An aircraft is driven by several propulsion assemblies each suspended from a fixed structure of the aircraft, for example under a wing or on the fuselage of the aircraft, via a suspension pylon.
Each propulsion assembly comprises, in a well-known manner, on the one hand a turbojet engine equipped with a fan and an engine, and on the other hand a nacelle covering the turbojet engine and housing a thrust reverser.
A nacelle generally presents a tubular structure comprising an air inlet upstream of the turbojet engine, a median section intended to surround the fan of the turbojet engine, a downstream section housing the thrust reverser and intended to surround a combustion chamber and the turbines of the turbojet engine, and is generally ended by an ejection nozzle, the outlet of which is located downstream of the turbojet engine.
A thrust reverser is adapted, during landing of the aircraft, to improve the braking capacity thereof by redirecting forward at least part of the thrust generated by the corresponding turbojet engine. A thrust reverser generally comprises an outer fixed structure called OFS, an inner fixed structure called IFS which surrounds the engine behind the fan, and a movable structure comprising for example movable cowls. The outer and inner fixed structures define a path intended for the circulation and the exhaust of a cold air flow.

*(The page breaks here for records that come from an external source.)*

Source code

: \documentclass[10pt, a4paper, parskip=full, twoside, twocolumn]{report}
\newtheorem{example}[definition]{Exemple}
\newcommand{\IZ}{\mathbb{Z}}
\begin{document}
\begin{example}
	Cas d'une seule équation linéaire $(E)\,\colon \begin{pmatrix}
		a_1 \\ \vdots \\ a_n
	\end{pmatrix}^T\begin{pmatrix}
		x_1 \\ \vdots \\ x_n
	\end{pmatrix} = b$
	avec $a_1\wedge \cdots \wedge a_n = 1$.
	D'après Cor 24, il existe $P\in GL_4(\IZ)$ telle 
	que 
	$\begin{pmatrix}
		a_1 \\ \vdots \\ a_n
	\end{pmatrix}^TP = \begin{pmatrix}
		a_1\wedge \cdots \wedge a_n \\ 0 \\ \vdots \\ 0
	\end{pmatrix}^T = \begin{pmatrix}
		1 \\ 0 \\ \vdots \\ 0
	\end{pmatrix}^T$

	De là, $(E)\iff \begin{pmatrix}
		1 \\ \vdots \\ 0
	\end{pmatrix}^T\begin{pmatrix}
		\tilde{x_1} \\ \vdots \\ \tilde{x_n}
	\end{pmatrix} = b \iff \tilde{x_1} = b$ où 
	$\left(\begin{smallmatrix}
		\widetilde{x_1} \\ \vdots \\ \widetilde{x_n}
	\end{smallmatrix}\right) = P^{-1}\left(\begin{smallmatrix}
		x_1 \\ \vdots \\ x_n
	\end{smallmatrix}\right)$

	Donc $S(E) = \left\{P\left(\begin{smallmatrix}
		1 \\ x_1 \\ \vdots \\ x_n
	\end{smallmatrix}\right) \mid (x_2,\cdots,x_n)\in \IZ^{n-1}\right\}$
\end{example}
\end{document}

The outer fixed thrust reverser structure comprises, in a well-known manner, in particular a peripheral front frame intended to be mounted on a fan casing of the corresponding turbojet engine, a peripheral rear frame, and a plurality of flow cascades secured between the front and rear frames and extending substantially parallel to the longitudinal geometrical axis of the thrust reverser. The front and rear frames are disposed transversely with respect to the longitudinal geometrical axis of the thrust reverser. The outer fixed structure further comprises a significant number of equipment mounted on the front frame and on either side of the latter, such as cylinders for actuating the movable thrust reverser structure, tubes for guiding the actuating cylinders, brackets for mounting the actuating cylinders, brackets for mounting actuating rods intended to actuate blocking flaps belonging to the movable thrust reverser structure.
Recently, O-shaped thrust reversers (O-Duct) have been developed. The outer fixed structure of a thrust reverser with O-shaped structure extends substantially from one side of the corresponding suspension pylon to the other side of the latter. In order to carry out the assembling of such an outer fixed structure, it is well-known to dispose the front frame substantially horizontally on a handling table, and to assemble the various equipment of the outer fixed structure on the latter.
Such an assembling method induces a significant number of reversals of the front frame in order to gain access to either side of the front frame for the assembling of the various equipment, which require the disposition of suitable handling tools and complicates the assembling of the thrust reverser. In addition, such an assembling method requires the disposition of bridges and scaffolds to access the center of the front frame, which generates significant congestion of the assembling area of such a thrust reverser. Moreover, this assembling method leads to inappropriate postures for the operators who are carrying out the assembling of such thrust reversers. This results in a difficult and costly assembling of such O-shaped thrust reversers.
This results in multiplication of the manufacturing cost of such a thrust reverser. In addition, the assembling is difficult for the operators due to the positions.